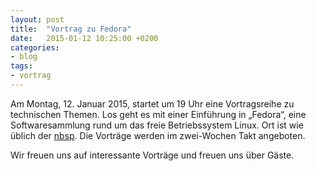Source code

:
 ```yaml
---
layout: post
title:  "Vortrag zu Fedora"
date:   2015-01-12 10:25:00 +0200
categories:
- blog
tags:
- vortrag
---
```


Am Montag, 12. Januar 2015, startet um 19 Uhr eine Vortragsreihe zu technischen Themen. Los geht es mit einer Einführung in „Fedora“, eine Softwaresammlung rund um das freie Betriebssystem Linux. Ort ist wie üblich der [nbsp](https://chaotikum.org/hackerspace:nbsp). Die Vorträge werden im zwei-Wochen Takt angeboten.

Wir freuen uns auf interessante Vorträge und freuen uns über Gäste.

+ + + + +

_Problem:_ What is wanted is a verbatim transcription of every record above, pictures excluded.

_Exercise output:_
Source code

:
 ```yaml
---
layout: post
title:  "Vortrag zu Fedora"
date:   2015-01-12 10:25:00 +0200
categories:
- blog
tags:
- vortrag
---
```


Am Montag, 12. Januar 2015, startet um 19 Uhr eine Vortragsreihe zu technischen Themen. Los geht es mit einer Einführung in „Fedora“, eine Softwaresammlung rund um das freie Betriebssystem Linux. Ort ist wie üblich der [nbsp](https://chaotikum.org/hackerspace:nbsp). Die Vorträge werden im zwei-Wochen Takt angeboten.

Wir freuen uns auf interessante Vorträge und freuen uns über Gäste.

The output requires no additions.